What you need to do:
Every line from the one holding "- ✅ Додавання нового контакту" through the final line of the entries is to be reproduced exactly, and no other line.
[Opening Input material section]
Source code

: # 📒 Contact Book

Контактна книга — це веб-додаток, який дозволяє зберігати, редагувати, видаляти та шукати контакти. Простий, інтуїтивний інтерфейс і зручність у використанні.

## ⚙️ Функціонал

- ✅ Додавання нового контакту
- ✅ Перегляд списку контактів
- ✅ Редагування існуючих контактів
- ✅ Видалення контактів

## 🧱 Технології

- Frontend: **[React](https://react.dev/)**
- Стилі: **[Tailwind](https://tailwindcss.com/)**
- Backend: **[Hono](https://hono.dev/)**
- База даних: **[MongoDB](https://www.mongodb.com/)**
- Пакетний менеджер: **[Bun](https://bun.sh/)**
[Closing Input material section]
Answer to the exercise:
- ✅ Додавання нового контакту
- ✅ Перегляд списку контактів
- ✅ Редагування існуючих контактів
- ✅ Видалення контактів

## 🧱 Технології

- Frontend: **[React](https://react.dev/)**
- Стилі: **[Tailwind](https://tailwindcss.com/)**
- Backend: **[Hono](https://hono.dev/)**
- База даних: **[MongoDB](https://www.mongodb.com/)**
- Пакетний менеджер: **[Bun](https://bun.sh/)**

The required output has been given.